Task instructions - Look over the listing below and tally the lines in which the word "project" turns up. Answer with the tally only.
:::::
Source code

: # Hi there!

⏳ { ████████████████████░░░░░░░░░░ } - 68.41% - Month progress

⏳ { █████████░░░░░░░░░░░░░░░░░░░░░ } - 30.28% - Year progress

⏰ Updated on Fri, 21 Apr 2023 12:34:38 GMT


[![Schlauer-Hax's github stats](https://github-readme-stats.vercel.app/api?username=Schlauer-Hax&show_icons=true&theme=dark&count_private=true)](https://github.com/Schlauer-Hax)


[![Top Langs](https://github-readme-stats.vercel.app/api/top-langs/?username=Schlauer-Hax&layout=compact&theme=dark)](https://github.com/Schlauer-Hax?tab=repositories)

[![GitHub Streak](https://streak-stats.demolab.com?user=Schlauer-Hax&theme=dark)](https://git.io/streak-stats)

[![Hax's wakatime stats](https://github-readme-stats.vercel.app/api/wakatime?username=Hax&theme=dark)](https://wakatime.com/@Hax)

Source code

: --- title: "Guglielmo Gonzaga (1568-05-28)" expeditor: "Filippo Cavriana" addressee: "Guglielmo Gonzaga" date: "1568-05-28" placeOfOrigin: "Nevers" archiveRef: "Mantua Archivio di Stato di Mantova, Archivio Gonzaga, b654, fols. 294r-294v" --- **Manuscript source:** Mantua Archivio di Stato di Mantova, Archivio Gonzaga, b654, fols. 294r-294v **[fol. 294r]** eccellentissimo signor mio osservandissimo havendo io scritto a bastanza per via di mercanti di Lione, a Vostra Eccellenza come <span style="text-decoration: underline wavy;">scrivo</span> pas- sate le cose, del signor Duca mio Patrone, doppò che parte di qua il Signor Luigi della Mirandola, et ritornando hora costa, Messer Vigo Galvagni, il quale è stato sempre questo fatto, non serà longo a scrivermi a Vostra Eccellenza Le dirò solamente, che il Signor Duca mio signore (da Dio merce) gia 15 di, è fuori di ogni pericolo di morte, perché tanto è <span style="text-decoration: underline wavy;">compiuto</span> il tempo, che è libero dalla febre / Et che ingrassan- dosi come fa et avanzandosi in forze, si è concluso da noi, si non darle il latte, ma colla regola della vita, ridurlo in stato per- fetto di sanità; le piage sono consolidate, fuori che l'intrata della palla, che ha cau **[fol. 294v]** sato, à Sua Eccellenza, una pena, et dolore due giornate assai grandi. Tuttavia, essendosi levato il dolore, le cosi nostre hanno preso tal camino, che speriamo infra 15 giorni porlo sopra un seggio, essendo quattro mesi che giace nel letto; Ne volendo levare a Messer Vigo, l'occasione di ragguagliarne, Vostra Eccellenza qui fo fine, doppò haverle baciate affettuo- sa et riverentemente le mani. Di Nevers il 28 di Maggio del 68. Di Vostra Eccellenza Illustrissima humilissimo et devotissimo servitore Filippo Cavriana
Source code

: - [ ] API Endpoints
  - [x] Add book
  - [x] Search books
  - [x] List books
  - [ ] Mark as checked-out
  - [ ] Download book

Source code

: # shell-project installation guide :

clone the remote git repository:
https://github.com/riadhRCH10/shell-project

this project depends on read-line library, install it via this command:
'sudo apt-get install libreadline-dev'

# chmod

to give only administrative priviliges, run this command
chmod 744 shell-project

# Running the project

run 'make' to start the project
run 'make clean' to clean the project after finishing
:::::
Your solution - 7